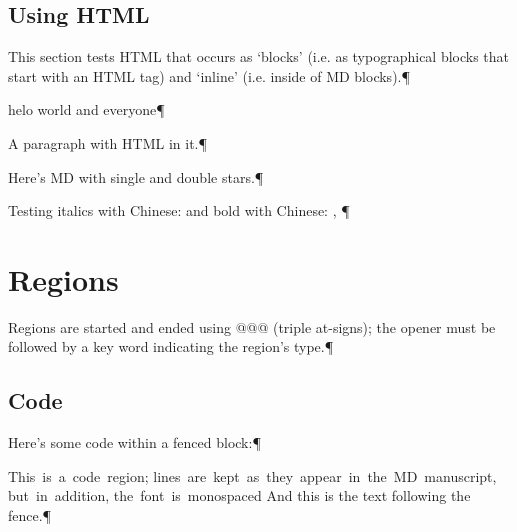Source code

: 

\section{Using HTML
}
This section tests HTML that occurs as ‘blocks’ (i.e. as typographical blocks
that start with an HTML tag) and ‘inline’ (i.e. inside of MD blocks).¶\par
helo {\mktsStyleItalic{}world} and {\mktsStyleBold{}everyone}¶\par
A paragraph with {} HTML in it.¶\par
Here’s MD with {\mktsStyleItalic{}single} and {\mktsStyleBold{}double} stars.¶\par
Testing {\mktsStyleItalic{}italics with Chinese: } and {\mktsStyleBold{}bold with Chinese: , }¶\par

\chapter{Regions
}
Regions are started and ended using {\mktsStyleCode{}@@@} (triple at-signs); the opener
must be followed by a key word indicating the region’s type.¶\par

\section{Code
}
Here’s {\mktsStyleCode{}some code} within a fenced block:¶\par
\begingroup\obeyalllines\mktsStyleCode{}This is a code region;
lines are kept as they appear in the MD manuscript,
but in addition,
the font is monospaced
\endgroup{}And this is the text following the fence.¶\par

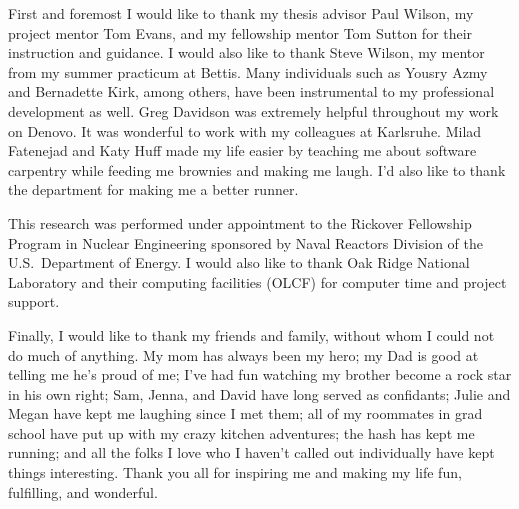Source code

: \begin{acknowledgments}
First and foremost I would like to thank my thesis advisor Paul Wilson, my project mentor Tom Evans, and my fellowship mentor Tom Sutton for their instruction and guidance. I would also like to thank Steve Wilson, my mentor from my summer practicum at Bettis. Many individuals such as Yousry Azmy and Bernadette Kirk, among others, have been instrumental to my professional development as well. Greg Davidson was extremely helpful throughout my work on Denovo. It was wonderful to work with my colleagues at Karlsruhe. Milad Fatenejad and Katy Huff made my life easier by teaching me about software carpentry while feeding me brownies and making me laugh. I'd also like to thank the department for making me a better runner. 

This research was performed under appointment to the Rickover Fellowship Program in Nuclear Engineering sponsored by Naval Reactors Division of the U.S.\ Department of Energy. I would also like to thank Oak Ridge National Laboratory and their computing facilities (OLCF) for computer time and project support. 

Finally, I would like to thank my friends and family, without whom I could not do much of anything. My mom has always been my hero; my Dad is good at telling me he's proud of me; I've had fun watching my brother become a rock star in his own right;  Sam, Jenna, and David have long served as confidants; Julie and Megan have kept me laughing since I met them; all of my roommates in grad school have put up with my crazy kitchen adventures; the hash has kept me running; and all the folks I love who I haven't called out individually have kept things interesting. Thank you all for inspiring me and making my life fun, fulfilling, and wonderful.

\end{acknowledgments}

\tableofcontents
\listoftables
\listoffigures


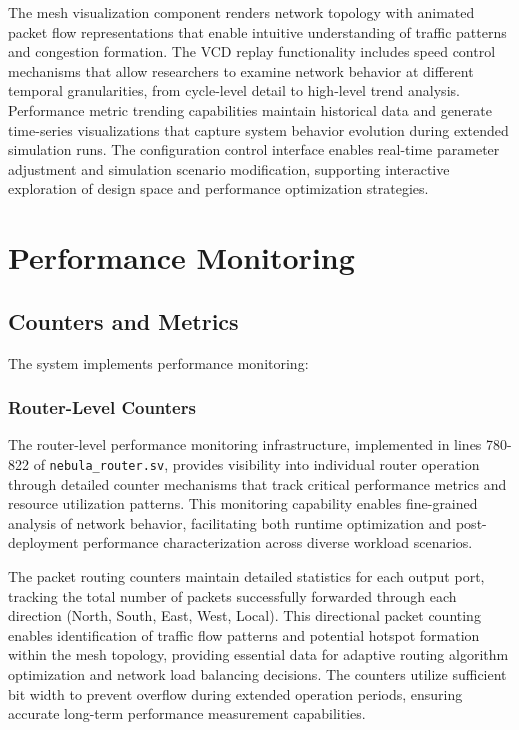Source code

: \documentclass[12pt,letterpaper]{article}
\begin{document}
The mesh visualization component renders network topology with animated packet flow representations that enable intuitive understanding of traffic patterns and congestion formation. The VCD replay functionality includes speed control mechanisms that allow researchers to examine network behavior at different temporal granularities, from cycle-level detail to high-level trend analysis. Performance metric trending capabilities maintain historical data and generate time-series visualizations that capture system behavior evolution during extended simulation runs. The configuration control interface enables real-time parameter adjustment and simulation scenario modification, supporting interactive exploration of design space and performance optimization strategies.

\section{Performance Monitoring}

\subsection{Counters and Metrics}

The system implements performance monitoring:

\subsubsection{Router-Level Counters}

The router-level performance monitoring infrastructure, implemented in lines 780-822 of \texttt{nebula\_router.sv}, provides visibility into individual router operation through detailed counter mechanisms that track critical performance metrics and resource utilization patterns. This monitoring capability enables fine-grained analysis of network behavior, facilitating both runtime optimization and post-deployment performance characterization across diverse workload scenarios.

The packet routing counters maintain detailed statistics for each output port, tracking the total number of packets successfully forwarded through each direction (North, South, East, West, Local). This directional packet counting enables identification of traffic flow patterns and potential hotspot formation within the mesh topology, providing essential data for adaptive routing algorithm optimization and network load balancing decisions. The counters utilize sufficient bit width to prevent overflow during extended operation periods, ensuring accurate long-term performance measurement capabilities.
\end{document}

◇ ◇ ◇ ◇ ◇ ◇ ◇

Goal of the exercise:
Reproduce each entry precisely; the pictures stay out.

Response to this task:
Source code

: 

\section{Using HTML
}
This section tests HTML that occurs as ‘blocks’ (i.e. as typographical blocks
that start with an HTML tag) and ‘inline’ (i.e. inside of MD blocks).¶\par
helo {\mktsStyleItalic{}world} and {\mktsStyleBold{}everyone}¶\par
A paragraph with {} HTML in it.¶\par
Here’s MD with {\mktsStyleItalic{}single} and {\mktsStyleBold{}double} stars.¶\par
Testing {\mktsStyleItalic{}italics with Chinese: } and {\mktsStyleBold{}bold with Chinese: , }¶\par

\chapter{Regions
}
Regions are started and ended using {\mktsStyleCode{}@@@} (triple at-signs); the opener
must be followed by a key word indicating the region’s type.¶\par

\section{Code
}
Here’s {\mktsStyleCode{}some code} within a fenced block:¶\par
\begingroup\obeyalllines\mktsStyleCode{}This is a code region;
lines are kept as they appear in the MD manuscript,
but in addition,
the font is monospaced
\endgroup{}And this is the text following the fence.¶\par

Source code

: \begin{acknowledgments}
First and foremost I would like to thank my thesis advisor Paul Wilson, my project mentor Tom Evans, and my fellowship mentor Tom Sutton for their instruction and guidance. I would also like to thank Steve Wilson, my mentor from my summer practicum at Bettis. Many individuals such as Yousry Azmy and Bernadette Kirk, among others, have been instrumental to my professional development as well. Greg Davidson was extremely helpful throughout my work on Denovo. It was wonderful to work with my colleagues at Karlsruhe. Milad Fatenejad and Katy Huff made my life easier by teaching me about software carpentry while feeding me brownies and making me laugh. I'd also like to thank the department for making me a better runner. 

This research was performed under appointment to the Rickover Fellowship Program in Nuclear Engineering sponsored by Naval Reactors Division of the U.S.\ Department of Energy. I would also like to thank Oak Ridge National Laboratory and their computing facilities (OLCF) for computer time and project support. 

Finally, I would like to thank my friends and family, without whom I could not do much of anything. My mom has always been my hero; my Dad is good at telling me he's proud of me; I've had fun watching my brother become a rock star in his own right;  Sam, Jenna, and David have long served as confidants; Julie and Megan have kept me laughing since I met them; all of my roommates in grad school have put up with my crazy kitchen adventures; the hash has kept me running; and all the folks I love who I haven't called out individually have kept things interesting. Thank you all for inspiring me and making my life fun, fulfilling, and wonderful.

\end{acknowledgments}

\tableofcontents
\listoftables
\listoffigures


Source code

: \documentclass[12pt,letterpaper]{article}
\begin{document}
The mesh visualization component renders network topology with animated packet flow representations that enable intuitive understanding of traffic patterns and congestion formation. The VCD replay functionality includes speed control mechanisms that allow researchers to examine network behavior at different temporal granularities, from cycle-level detail to high-level trend analysis. Performance metric trending capabilities maintain historical data and generate time-series visualizations that capture system behavior evolution during extended simulation runs. The configuration control interface enables real-time parameter adjustment and simulation scenario modification, supporting interactive exploration of design space and performance optimization strategies.

\section{Performance Monitoring}

\subsection{Counters and Metrics}

The system implements performance monitoring:

\subsubsection{Router-Level Counters}

The router-level performance monitoring infrastructure, implemented in lines 780-822 of \texttt{nebula\_router.sv}, provides visibility into individual router operation through detailed counter mechanisms that track critical performance metrics and resource utilization patterns. This monitoring capability enables fine-grained analysis of network behavior, facilitating both runtime optimization and post-deployment performance characterization across diverse workload scenarios.

The packet routing counters maintain detailed statistics for each output port, tracking the total number of packets successfully forwarded through each direction (North, South, East, West, Local). This directional packet counting enables identification of traffic flow patterns and potential hotspot formation within the mesh topology, providing essential data for adaptive routing algorithm optimization and network load balancing decisions. The counters utilize sufficient bit width to prevent overflow during extended operation periods, ensuring accurate long-term performance measurement capabilities.
\end{document}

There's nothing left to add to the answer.